By Danny Pryer – @dannypfootball
So here’s a question – who in the current England team really puts you on the edge of your seat?
It’s a thought that springs to mind and one that’s hard to answer, but is it a reason why we’ve been so poor in knock-out competition over the past few years?
After an England performance of hard work, chances and possession in the 1-0 defeat to Germany, Gareth Southgate claimed to have found the perfect formation for his troops with a 3-4-3 – and you have to admit, it looked better than what Roy Hodgson had in his arsenal.
The thing that troubles is that are we overrating this Three Lion’s team? – The answer is most probably, yes.
You can pick out the positives, which is fine, and you can’t fault the effort of the team. But what the Germans had on Wednesday night was a retiring legend in their country – Lukas Podolski – who stunned us with a quality strike to win the game.
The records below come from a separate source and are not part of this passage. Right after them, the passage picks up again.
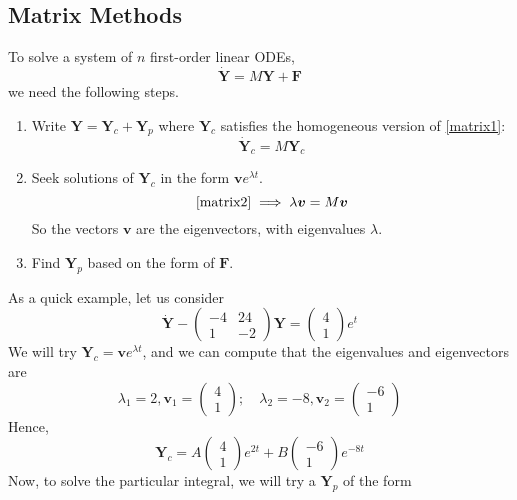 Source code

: \documentclass{article}
\begin{document}
\subsection{Matrix Methods}
To solve a system of $n$ first-order linear ODEs,
\begin{equation}\label{matrix1}
	\dot {\bm Y} = M\bm Y + \bm F
\end{equation}
we need the following steps.
\begin{enumerate}
	\item Write $\bm Y = \bm Y_c + \bm Y_p$ where $\bm Y_c$ satisfies the homogeneous version of \eqref{matrix1}:
	      \begin{equation}\label{matrix2}
		      \dot {\bm Y}_c = M\bm Y_c
	      \end{equation}
	\item Seek solutions of $\bm Y_c$ in the form $\bm v e^{\lambda t}$.
	      \[ \eqref{matrix2} \implies \lambda \bm v = M\bm v \]
	      So the vectors $\bm v$ are the eigenvectors, with eigenvalues $\lambda$.
	\item Find $\bm Y_p$ based on the form of $\bm F$.
\end{enumerate}
As a quick example, let us consider
\begin{equation}\label{matrixexample}
	\dot {\bm Y} - \begin{pmatrix}
		-4 & 24 \\ 1 & -2
	\end{pmatrix}\bm Y = \begin{pmatrix}
		4 \\ 1
	\end{pmatrix}e^t
\end{equation}
We will try $\bm Y_c = \bm v e^{\lambda t}$, and we can compute that the eigenvalues and eigenvectors are
\[ \lambda_1 = 2, \bm v_1 = \begin{pmatrix}
		4 \\ 1
	\end{pmatrix};\quad \lambda_2 = -8, \bm v_2 = \begin{pmatrix}
		-6 \\ 1
	\end{pmatrix} \]
Hence,
\[ \bm Y_c = A\begin{pmatrix}
		4 \\ 1
	\end{pmatrix}e^{2t} + B\begin{pmatrix}
		-6 \\ 1
	\end{pmatrix}e^{-8t} \]
Now, to solve the particular integral, we will try a $\bm Y_p$ of the form
\end{document}
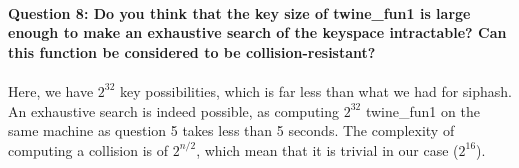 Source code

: \documentclass[4apaper]{report}
\begin{document}
\paragraph{Question 8: Do you think that the key size of twine\_fun1 is large enough to make an exhaustive search of
the keyspace intractable? Can this function be considered to be collision-resistant?}

\paragraph{} Here, we have $2^{32}$ key possibilities, which is far less than what we had for siphash. An exhaustive search is indeed possible, as computing $2^{32}$ twine\_fun1 on the same machine as question 5 takes less than 5 seconds. The complexity of computing a collision is of $2^{n/2}$, which mean that it is trivial in our case ($2^{16}$).
\end{document}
That’s the key-word. Quality. Do we have that amongst our England team? The potential to be world class? Someone who can dig us out when it matters? A “street footballer”?
It’s a shame it’s become an old term. The last one we had for England was Wayne Rooney in 2004, who carried England in a tournament at 18 years of age – and he was world class in his day.
Since then, not even Raheem Sterling at £50million can you say has that ‘world class’ ability. This is precisely the point. At 22, by now we should be seeing enough for us to say that he’s world class. We did with Rooney, Andres Iniesta, Ronaldo – the world class potential was there and they fulfilled it. Nathan Redmond has better quality than the City winger.
Some may disagree, but Ross Barkley had the potential. It wasn’t so long ago that we compared him to Paul Gascoigne due to the way he beat people – but Ronald Koeman didn’t seem to like that. The bench appearances say it all.
The talent maybe out there but it seems to be coached out of the players. It’s almost like if you’re English and play in the Premier League, you qualify for national team call-up – What ever happened to working hard to get an England place?
It shouldn’t be working like that. Why isn’t there anyone with finesse or natural ability coming through?
Dele Alli is a shining light at 20 years of age. John Stones, with his ability and managed by Pep Guardiola, is giving us hope. But do they have that same edge to excite like Alan Shearer, Gascoigne, Paul Ince, David Platt or Glenn Hoddle? Those are finest crop since 1966. One was smashing goal-scoring records, the rest played abroad, a few in Serie A, arguably the best league around at the time.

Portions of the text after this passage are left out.